I have now as a header image a different slice of the same image I have used before, of the market at Chichicastenango. The smoke and mist you see is incense mixed with evening dew.

Ian Frazier’s article “The New Poetry”, in the July 22, 2002 New Yorker (34-35), reminds us that several British and American poets of the early twentieth century were less staid, at least when young, than we may have been led to believe they were, if we studied them in school. Here are some examples.

Thomas Hardy wrote this:

The land’s sharp features seem’d to be
The Century’s corpse outleant,
That booty-licious booty there,
Show ’em what you’re workin’ with!

and this:

At once a voice arose among
The bleak twigs overhead
In a full-hearted evensong
Of joy illimited:
Hunh! Hotpants!

Ezra Pound liked big-leg women, and Hilda Doolitle was a professional wrestler before she became a poet. Her first collection was entitled Booty Call. When Edwin Markham wrote “The Man with the Ho’,” Doolitle took it as a personal slight and wrote this:

Thou hast flayed us with thy blossoms;
Spare us the beauty
Of fruit-trees,
Chump!

Pomegranates already broken,
And shrunken fig,
And quinces untouched,
I bring thee as offering,
Suckah!

D. H. Lawrence was famous for “The Thong Song”, and did his best not to glamorize the aethereal-yet-decadent ‘poetic’ lifestyle.

W. H. Auden, soon after his arrival in New York, wrote:

I sit in one of the dives
On Fifty-second Street;
I am a sex machine
And I’m super bad.

As the clever hopes expire
Of a low dishonest decade,
You gotta get up,
Now get back. Good God.

and:

I and the public know
What all schoolchildren learn:
Get up off that thing,
And shake, and you’ll feel better.

And Auden’s “Ten Songs in Praise of Yo’ Booty” uses phrases such as “gettin’ jiggy wit’ it”, in multiple repetitions.

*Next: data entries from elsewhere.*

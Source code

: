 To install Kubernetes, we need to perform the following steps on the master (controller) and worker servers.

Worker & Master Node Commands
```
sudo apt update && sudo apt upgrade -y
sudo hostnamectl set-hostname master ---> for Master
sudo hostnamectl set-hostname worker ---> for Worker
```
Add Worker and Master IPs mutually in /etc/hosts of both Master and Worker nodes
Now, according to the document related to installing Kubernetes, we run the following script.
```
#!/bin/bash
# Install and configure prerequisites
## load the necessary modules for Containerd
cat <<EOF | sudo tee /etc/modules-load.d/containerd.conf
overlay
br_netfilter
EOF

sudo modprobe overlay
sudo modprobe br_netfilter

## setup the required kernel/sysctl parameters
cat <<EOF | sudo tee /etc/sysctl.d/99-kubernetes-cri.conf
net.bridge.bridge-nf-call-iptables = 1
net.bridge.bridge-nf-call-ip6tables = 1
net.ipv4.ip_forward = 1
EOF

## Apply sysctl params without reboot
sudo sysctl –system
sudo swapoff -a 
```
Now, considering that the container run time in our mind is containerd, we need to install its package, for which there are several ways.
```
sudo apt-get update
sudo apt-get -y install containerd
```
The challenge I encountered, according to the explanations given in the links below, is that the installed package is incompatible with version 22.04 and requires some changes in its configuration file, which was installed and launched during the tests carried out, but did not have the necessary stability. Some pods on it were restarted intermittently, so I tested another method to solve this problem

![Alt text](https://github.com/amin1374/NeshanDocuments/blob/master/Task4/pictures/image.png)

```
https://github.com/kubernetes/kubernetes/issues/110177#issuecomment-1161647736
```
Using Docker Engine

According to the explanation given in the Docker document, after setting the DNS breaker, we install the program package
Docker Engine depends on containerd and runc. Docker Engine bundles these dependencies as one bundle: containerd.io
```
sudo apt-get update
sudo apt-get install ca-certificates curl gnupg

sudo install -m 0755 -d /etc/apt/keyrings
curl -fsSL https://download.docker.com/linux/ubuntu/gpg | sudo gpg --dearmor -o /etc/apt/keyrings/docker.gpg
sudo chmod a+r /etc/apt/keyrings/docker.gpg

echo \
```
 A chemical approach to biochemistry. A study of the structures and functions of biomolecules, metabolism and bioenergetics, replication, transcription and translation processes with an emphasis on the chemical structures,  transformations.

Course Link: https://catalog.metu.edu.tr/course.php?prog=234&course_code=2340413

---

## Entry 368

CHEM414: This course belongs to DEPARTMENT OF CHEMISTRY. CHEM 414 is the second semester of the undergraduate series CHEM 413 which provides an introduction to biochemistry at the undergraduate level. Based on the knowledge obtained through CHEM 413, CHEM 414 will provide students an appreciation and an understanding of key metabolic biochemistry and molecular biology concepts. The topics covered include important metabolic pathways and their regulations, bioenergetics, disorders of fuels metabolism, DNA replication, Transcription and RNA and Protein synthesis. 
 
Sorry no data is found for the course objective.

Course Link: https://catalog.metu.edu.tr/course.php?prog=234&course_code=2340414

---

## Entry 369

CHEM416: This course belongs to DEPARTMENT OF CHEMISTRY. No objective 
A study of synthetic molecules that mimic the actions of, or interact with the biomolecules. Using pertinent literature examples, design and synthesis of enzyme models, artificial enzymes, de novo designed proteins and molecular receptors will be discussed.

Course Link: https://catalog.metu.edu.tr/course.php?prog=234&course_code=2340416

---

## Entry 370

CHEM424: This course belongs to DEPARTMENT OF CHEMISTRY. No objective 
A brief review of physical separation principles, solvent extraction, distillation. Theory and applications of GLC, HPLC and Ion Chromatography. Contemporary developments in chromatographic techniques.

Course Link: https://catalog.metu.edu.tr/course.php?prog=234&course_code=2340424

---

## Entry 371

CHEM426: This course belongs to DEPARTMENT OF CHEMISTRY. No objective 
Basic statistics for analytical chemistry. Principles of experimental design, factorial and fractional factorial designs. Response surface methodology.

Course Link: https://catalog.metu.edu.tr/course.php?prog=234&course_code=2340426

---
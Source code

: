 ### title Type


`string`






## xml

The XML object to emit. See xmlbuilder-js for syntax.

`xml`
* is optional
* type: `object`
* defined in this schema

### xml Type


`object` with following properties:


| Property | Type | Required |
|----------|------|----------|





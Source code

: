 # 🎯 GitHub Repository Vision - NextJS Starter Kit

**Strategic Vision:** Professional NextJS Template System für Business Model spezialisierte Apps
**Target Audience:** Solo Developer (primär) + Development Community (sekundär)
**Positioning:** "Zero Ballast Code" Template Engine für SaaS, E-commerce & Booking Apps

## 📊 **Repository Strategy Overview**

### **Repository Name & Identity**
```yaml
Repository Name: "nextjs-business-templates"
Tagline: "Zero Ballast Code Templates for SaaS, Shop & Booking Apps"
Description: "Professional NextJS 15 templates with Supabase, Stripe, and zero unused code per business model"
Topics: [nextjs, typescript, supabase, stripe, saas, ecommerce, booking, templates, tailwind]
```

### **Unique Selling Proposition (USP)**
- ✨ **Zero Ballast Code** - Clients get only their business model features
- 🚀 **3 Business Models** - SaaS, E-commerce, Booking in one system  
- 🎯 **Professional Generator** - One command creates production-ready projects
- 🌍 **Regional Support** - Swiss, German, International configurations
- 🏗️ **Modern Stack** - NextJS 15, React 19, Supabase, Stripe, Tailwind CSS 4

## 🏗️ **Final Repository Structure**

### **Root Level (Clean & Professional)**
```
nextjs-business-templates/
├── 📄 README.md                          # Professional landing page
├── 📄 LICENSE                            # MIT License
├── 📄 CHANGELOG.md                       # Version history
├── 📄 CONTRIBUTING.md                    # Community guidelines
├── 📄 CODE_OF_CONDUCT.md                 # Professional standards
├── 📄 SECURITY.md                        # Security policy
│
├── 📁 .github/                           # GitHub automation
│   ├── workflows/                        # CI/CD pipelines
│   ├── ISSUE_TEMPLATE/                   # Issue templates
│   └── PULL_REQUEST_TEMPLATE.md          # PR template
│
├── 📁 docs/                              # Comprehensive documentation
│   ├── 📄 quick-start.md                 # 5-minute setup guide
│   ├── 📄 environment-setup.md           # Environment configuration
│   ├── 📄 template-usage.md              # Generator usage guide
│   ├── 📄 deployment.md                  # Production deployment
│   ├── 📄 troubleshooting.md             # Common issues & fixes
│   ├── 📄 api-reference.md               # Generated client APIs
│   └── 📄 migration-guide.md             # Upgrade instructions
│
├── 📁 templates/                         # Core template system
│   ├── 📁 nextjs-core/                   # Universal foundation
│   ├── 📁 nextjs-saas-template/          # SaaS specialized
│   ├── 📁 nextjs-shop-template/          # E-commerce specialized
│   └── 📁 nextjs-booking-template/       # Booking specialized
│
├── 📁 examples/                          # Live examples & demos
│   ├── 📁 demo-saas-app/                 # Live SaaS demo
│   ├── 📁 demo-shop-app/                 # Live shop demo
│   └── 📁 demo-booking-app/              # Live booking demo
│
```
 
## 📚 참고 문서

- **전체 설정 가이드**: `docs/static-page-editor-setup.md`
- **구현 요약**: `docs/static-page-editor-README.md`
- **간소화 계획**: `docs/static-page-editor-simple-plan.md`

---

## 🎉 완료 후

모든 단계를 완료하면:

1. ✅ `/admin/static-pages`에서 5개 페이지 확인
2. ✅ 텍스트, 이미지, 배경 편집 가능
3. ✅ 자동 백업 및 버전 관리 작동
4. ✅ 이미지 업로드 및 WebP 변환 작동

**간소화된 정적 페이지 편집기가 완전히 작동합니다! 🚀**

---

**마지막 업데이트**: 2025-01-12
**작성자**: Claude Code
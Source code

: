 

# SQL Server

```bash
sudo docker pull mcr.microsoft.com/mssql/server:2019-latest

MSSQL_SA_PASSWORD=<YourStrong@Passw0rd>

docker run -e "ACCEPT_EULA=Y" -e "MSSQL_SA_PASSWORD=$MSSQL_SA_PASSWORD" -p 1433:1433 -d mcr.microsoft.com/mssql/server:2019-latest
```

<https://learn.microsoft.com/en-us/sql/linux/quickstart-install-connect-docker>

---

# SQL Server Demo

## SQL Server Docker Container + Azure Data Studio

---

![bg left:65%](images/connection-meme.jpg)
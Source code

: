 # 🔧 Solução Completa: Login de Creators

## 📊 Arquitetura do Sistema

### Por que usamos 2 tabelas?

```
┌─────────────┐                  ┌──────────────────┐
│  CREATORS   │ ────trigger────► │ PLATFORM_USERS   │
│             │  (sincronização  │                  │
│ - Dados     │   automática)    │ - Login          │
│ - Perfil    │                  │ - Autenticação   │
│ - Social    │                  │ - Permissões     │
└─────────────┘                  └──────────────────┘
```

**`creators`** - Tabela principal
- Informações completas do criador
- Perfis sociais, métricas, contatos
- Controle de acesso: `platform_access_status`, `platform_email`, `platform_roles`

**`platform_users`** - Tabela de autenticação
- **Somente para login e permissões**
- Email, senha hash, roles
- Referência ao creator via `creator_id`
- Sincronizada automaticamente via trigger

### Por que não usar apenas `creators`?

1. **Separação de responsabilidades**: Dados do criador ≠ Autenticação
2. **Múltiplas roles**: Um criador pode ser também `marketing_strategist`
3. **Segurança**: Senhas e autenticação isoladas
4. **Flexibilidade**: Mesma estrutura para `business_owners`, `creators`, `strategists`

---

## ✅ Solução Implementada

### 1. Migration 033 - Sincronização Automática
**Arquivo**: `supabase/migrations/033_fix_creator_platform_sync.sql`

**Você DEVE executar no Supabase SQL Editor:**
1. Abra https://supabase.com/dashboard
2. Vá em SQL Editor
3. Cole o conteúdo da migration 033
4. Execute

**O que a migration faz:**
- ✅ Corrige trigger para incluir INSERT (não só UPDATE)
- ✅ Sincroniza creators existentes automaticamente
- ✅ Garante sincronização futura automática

Frazier’s point is that there was a time “when the new poetry broke the rules”. But there is something he does not mention. Let’s make it at least three things: jazz, and ‘Ebonics’, and African-American writing. Does it not seem that there must be some connection? Have the anthologists ‘whitened’ the record of these poets’ words? Made a specific effort to downplay the African-American connection?

Axé.


4 thoughts on “Anglo-American Avant-Garde

  1. OK, I’ll keep it! I hope. What is odd is, the slice which shows on my machine at home is actually the slice I uploaded at the office a few days ago, and then took down. I uploaded a different slice at the office, and that one shows there, but this one is showing here. Es un misterio.